Jun 03, 2023Jun 03, 2023

Blue Origin won a coveted NASA contract on Friday to develop a spacecraft that would land humans on the surface of the moon, a major victory and redemption for Jeff Bezos's space venture two years after it lost out on a similar contract to Elon Musk's SpaceX.

This time, Blue Origin beat Dynetics, a subsidiary of Leidos, the defense contractor. The contract, worth $3.4 billion, is for NASA's planned third human landing on the moon under its Artemis program. (Bezos owns The Washington Post.)

As of now, the landing using Blue Origin's spacecraft, a four-legged lander 52 feet tall that it calls Blue Moon, would occur in 2029, after two crewed landings by SpaceX.

Under the Artemis program, NASA intends to eventually sponsor a regular cadence of astronauts to the moon. But instead of going to the equatorial region of the moon, as was done during the Apollo era of the 1960s and ’70s, it is aiming for the lunar south pole, where there is water in the form of ice in the permanently shadowed craters.

The Artemis program was started by the Donald Trump administration but has been embraced by President Biden, giving NASA a continuity of purpose that it had lacked in previous decades. In recent weeks, NASA Administrator Bill Nelson has warned, however, that if negotiations over federal spending result in budget cuts, as some are proposing, there could be significant disruptions to the moon missions and other programs.

Speaking at an event Thursday on Capitol Hill while flanked by astronauts, Nelson said, "The kind of cuts that you have seen talked about would be devastating to NASA, to our programs and what you’re being presented with today — a crew that is taking us back to the moon after half a century."

Speaking at the announcement Friday morning, Nelson said the space agency has "big goals for our Artemis program, about a mission a year to the lunar surface for stays for astronauts up to 30 days.
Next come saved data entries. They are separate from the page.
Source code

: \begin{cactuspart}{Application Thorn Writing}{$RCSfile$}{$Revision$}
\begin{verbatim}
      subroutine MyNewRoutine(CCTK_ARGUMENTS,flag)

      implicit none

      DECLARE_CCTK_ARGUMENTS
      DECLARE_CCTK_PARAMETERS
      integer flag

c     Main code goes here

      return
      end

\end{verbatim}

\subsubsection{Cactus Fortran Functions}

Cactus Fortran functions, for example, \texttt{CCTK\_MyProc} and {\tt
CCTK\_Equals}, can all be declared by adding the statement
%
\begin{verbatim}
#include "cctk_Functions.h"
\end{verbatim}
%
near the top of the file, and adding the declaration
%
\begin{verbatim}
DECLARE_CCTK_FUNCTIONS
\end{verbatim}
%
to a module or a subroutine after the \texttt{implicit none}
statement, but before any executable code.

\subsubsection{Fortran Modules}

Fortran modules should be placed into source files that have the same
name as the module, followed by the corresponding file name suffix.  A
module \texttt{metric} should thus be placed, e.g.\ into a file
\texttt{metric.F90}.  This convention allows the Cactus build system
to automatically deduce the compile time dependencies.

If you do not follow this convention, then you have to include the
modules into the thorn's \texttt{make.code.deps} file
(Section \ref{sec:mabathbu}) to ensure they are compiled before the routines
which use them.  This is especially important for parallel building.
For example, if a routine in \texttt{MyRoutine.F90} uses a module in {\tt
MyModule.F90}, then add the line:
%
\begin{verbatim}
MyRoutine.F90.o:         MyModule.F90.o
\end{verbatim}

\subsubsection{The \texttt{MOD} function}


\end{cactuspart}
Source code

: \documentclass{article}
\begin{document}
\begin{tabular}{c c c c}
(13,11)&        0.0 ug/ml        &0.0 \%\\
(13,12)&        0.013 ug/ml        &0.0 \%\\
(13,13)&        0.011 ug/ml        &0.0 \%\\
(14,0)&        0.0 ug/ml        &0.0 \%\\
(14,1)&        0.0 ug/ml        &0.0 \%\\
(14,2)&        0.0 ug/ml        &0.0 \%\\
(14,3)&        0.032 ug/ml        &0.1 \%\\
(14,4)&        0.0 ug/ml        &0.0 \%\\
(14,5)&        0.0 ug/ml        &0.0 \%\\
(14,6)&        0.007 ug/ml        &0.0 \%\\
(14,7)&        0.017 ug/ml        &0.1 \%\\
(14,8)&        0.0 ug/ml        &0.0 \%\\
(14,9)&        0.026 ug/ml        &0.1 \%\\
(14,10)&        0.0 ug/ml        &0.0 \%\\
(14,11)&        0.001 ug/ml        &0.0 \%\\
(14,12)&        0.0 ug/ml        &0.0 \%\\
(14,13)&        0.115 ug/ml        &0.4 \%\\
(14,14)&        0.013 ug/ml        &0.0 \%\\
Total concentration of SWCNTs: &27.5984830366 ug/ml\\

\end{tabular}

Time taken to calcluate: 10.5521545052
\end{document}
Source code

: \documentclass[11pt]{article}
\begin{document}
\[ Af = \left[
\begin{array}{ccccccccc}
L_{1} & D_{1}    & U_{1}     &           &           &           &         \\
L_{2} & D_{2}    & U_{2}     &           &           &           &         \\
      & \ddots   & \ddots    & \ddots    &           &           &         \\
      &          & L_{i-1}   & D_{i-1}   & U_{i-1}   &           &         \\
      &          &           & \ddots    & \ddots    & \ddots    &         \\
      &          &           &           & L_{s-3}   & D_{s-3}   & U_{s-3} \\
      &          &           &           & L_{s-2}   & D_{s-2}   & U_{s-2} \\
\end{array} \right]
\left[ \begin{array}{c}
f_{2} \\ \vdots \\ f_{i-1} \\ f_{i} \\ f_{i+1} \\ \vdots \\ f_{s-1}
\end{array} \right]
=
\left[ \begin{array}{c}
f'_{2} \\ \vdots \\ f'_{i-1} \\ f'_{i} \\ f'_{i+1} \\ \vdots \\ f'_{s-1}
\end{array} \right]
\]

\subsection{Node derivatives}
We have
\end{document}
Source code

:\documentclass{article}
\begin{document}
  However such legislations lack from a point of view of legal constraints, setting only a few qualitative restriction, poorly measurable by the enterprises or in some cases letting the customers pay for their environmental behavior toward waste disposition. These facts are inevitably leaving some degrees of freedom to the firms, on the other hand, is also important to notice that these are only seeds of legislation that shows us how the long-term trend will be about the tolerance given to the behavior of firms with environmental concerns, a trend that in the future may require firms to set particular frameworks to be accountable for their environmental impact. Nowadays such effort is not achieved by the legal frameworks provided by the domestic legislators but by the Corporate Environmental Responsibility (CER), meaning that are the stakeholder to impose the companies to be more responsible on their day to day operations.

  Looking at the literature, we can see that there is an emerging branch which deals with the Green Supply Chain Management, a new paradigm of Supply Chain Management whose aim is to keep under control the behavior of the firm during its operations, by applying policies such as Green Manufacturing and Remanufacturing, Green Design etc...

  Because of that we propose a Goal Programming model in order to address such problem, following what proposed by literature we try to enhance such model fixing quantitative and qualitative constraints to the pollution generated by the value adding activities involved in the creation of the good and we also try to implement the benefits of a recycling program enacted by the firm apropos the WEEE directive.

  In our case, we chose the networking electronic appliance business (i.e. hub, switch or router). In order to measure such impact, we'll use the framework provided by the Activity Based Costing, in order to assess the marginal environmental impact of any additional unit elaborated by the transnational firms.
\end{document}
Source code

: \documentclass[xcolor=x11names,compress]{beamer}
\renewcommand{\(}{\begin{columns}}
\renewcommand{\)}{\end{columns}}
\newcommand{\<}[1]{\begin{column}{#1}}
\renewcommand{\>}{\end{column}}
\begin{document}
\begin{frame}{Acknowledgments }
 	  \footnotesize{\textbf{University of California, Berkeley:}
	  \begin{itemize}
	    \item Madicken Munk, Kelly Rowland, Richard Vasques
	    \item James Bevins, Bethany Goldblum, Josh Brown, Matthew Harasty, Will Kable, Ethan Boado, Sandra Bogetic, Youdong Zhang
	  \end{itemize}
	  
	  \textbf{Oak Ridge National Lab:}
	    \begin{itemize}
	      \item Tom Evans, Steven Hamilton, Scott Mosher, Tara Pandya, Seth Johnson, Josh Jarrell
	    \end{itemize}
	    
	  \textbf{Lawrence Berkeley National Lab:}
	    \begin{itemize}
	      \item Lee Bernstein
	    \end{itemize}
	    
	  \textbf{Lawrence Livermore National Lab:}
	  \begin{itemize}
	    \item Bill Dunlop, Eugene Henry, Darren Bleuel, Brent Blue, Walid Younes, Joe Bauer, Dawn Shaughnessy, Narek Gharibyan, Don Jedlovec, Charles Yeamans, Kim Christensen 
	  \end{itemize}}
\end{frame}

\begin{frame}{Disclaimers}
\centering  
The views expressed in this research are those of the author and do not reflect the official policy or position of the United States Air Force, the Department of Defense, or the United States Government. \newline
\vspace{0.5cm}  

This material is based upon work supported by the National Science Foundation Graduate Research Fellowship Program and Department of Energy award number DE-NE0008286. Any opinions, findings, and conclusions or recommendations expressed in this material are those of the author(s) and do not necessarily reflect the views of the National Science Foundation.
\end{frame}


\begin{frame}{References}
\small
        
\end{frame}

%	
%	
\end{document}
And today's announcement is about maintaining that cadence."

Moon landings have been a priority of Blue Origin and one of Bezos's lifelong passions. He has said that watching Neil Armstrong and Buzz Aldrin walk on the moon in 1969 was a "seminal moment" for him.

Blue Origin appeared to be the favorite for the first Artemis landing contract because it had obtained the most money in a preliminary round. But in 2021, NASA awarded SpaceX a $2.9 billion contract for the first human landing of the Artemis program, a mission known as Artemis III that is scheduled for 2025 but probably will be delayed.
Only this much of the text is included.